Stored dataset items
________________________

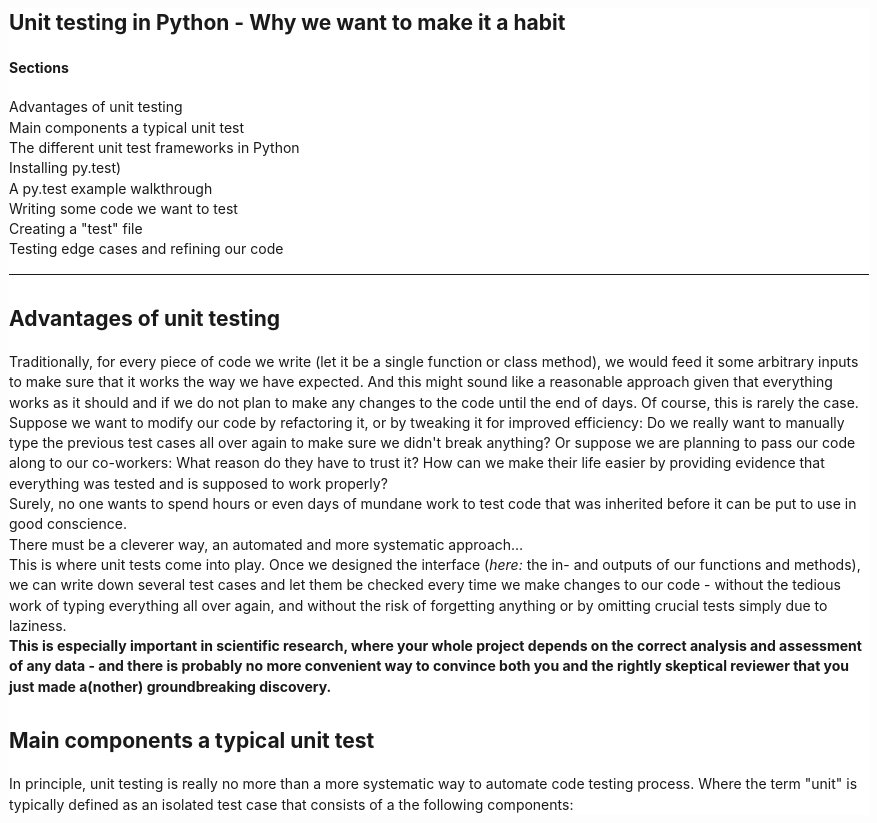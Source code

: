
## Unit testing in Python - Why we want to make it a habit



#### Sections

Advantages of unit testing  
Main components a typical unit test  
The different unit test frameworks in Python  
Installing py.test)  
A py.test example walkthrough  
     Writing some code we want to test  
     Creating a "test" file  
     Testing edge cases and refining our code  

* * *

  

## Advantages of unit testing

Traditionally, for every piece of code we write (let it be a single function
or class method), we would feed it some arbitrary inputs to make sure that it
works the way we have expected. And this might sound like a reasonable
approach given that everything works as it should and if we do not plan to
make any changes to the code until the end of days. Of course, this is rarely
the case.  
Suppose we want to modify our code by refactoring it, or by tweaking it for
improved efficiency: Do we really want to manually type the previous test
cases all over again to make sure we didn't break anything? Or suppose we are
planning to pass our code along to our co-workers: What reason do they have to
trust it? How can we make their life easier by providing evidence that
everything was tested and is supposed to work properly?  
Surely, no one wants to spend hours or even days of mundane work to test code
that was inherited before it can be put to use in good conscience.  
There must be a cleverer way, an automated and more systematic approach…  
This is where unit tests come into play. Once we designed the interface
(_here:_ the in- and outputs of our functions and methods), we can write down
several test cases and let them be checked every time we make changes to our
code - without the tedious work of typing everything all over again, and
without the risk of forgetting anything or by omitting crucial tests simply
due to laziness.  
**This is especially important in scientific research, where your whole project depends on the correct analysis and assessment of any data - and there is probably no more convenient way to convince both you and the rightly skeptical reviewer that you just made a(nother) groundbreaking discovery.**

  
  

## Main components a typical unit test

In principle, unit testing is really no more than a more systematic way to
automate code testing process. Where the term "unit" is typically defined as
an isolated test case that consists of a the following components:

________________________

**ASSIGNMENT**
Please reproduce the records above exactly, omitting every picture.

**WRITTEN RESPONSE**
Source code

:
## Unit testing in Python - Why we want to make it a habit



#### Sections

Advantages of unit testing  
Main components a typical unit test  
The different unit test frameworks in Python  
Installing py.test)  
A py.test example walkthrough  
     Writing some code we want to test  
     Creating a "test" file  
     Testing edge cases and refining our code  

* * *

  

## Advantages of unit testing

Traditionally, for every piece of code we write (let it be a single function
or class method), we would feed it some arbitrary inputs to make sure that it
works the way we have expected. And this might sound like a reasonable
approach given that everything works as it should and if we do not plan to
make any changes to the code until the end of days. Of course, this is rarely
the case.  
Suppose we want to modify our code by refactoring it, or by tweaking it for
improved efficiency: Do we really want to manually type the previous test
cases all over again to make sure we didn't break anything? Or suppose we are
planning to pass our code along to our co-workers: What reason do they have to
trust it? How can we make their life easier by providing evidence that
everything was tested and is supposed to work properly?  
Surely, no one wants to spend hours or even days of mundane work to test code
that was inherited before it can be put to use in good conscience.  
There must be a cleverer way, an automated and more systematic approach…  
This is where unit tests come into play. Once we designed the interface
(_here:_ the in- and outputs of our functions and methods), we can write down
several test cases and let them be checked every time we make changes to our
code - without the tedious work of typing everything all over again, and
without the risk of forgetting anything or by omitting crucial tests simply
due to laziness.  
**This is especially important in scientific research, where your whole project depends on the correct analysis and assessment of any data - and there is probably no more convenient way to convince both you and the rightly skeptical reviewer that you just made a(nother) groundbreaking discovery.**

  
  

## Main components a typical unit test

In principle, unit testing is really no more than a more systematic way to
automate code testing process. Where the term "unit" is typically defined as
an isolated test case that consists of a the following components:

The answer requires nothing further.